### Exercise
Please give the number of lines in the records below that include "填写后先给自己填写的助力码助力", with no other output.
(Data)
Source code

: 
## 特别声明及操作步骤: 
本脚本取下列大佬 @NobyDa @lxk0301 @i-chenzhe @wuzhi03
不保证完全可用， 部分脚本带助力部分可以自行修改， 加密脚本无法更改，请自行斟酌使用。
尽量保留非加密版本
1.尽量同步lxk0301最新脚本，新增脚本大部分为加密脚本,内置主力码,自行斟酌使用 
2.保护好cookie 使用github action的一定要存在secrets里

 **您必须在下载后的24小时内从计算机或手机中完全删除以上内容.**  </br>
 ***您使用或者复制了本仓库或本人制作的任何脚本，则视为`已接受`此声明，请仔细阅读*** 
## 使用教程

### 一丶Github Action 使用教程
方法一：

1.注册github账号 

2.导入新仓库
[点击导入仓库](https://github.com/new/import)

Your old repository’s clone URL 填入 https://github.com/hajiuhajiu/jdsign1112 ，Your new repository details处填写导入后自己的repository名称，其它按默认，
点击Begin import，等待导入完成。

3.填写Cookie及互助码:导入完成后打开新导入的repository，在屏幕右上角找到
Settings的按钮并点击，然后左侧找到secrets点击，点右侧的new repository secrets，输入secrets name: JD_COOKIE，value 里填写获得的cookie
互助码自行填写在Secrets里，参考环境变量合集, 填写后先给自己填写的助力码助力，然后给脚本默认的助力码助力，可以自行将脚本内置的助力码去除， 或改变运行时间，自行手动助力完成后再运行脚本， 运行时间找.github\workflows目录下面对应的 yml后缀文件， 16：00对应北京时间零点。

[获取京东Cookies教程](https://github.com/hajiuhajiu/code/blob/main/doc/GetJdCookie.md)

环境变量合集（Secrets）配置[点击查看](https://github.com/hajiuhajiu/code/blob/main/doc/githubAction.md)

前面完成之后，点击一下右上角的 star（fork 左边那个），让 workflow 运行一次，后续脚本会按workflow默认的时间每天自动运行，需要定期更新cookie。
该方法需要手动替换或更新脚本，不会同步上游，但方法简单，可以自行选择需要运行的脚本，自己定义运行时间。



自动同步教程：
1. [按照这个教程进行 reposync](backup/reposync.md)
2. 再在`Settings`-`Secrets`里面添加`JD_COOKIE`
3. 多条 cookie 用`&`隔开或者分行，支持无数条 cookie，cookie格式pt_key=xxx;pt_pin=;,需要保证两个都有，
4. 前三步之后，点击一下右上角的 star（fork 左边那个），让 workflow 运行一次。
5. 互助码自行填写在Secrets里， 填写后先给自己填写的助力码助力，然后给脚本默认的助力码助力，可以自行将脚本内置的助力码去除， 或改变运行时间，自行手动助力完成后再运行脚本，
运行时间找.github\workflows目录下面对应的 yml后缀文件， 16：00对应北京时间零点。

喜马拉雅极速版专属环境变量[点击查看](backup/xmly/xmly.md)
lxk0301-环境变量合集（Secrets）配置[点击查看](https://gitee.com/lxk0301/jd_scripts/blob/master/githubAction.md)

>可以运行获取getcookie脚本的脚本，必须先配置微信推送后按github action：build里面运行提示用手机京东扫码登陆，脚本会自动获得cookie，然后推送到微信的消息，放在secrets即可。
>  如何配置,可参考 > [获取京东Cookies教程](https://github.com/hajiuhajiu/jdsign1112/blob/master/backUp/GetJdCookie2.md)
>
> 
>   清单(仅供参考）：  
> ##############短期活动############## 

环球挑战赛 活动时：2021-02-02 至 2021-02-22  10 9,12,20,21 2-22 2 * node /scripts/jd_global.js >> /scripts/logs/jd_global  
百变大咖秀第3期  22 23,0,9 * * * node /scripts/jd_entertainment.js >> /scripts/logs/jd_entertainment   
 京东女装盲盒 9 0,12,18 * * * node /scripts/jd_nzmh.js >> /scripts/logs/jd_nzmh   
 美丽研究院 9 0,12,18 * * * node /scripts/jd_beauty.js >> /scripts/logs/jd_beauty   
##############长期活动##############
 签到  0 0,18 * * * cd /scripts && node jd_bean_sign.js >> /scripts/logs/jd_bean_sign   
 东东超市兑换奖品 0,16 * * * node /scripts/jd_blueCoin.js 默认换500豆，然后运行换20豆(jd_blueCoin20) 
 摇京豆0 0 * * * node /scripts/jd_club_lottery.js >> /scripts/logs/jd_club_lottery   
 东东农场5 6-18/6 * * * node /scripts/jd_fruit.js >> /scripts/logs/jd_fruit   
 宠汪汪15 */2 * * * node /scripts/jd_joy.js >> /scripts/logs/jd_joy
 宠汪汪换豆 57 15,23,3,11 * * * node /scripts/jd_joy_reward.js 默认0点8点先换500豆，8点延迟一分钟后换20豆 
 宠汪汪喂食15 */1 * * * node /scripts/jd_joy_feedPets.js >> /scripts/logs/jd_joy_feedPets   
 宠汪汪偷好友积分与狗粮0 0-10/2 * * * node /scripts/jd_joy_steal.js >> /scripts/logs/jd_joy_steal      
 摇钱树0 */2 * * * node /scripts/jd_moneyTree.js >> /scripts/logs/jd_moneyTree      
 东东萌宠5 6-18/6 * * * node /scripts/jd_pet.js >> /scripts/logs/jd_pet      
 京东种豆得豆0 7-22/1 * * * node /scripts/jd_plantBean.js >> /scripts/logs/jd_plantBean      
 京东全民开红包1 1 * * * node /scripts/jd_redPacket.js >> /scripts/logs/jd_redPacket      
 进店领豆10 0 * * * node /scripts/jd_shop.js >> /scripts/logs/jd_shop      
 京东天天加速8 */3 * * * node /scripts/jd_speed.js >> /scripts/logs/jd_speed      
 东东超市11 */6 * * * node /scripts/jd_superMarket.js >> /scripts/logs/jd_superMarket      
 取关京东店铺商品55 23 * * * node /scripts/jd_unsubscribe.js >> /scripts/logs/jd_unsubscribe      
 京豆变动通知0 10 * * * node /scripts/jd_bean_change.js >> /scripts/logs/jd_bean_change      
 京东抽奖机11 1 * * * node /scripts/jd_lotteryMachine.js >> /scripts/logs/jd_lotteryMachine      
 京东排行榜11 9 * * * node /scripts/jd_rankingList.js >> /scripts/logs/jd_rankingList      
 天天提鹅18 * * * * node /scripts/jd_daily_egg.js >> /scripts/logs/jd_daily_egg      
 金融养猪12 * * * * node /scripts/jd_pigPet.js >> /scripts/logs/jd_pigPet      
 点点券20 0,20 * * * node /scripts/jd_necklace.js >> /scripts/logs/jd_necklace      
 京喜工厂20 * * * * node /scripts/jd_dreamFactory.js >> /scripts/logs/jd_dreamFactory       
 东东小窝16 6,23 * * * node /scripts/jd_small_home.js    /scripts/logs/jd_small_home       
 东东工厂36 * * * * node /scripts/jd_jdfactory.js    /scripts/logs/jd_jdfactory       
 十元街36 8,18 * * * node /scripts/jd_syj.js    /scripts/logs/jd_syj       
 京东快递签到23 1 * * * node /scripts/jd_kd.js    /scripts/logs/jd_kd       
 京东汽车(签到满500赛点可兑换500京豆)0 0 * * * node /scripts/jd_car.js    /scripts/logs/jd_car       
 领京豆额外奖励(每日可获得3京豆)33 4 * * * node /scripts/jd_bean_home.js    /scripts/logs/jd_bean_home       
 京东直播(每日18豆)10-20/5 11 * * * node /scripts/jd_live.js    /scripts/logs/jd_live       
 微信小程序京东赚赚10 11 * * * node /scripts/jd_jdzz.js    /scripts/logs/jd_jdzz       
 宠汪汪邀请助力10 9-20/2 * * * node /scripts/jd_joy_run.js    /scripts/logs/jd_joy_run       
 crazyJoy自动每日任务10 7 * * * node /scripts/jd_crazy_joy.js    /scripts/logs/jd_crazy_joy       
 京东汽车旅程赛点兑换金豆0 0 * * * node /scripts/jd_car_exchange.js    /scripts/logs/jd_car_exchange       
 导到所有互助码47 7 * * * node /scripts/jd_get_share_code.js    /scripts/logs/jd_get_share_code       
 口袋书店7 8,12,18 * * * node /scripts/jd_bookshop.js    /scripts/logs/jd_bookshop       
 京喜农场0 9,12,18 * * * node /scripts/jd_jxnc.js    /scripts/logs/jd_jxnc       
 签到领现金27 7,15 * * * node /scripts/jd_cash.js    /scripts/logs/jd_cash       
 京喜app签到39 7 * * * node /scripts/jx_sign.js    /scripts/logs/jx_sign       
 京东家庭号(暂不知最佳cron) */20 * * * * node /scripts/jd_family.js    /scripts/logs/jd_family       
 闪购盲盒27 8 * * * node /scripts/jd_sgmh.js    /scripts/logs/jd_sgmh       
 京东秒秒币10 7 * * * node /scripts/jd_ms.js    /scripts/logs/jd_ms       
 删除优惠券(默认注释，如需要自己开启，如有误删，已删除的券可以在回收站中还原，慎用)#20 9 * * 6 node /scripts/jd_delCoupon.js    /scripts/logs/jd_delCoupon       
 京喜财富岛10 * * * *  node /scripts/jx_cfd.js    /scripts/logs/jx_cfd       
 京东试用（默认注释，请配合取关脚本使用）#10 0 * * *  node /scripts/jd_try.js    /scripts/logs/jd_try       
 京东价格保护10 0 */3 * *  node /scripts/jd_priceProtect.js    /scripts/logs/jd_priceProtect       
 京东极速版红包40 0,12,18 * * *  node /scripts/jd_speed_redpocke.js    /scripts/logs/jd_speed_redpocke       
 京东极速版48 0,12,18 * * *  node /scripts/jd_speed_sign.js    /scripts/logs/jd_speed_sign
(End Data)
### Answer below
2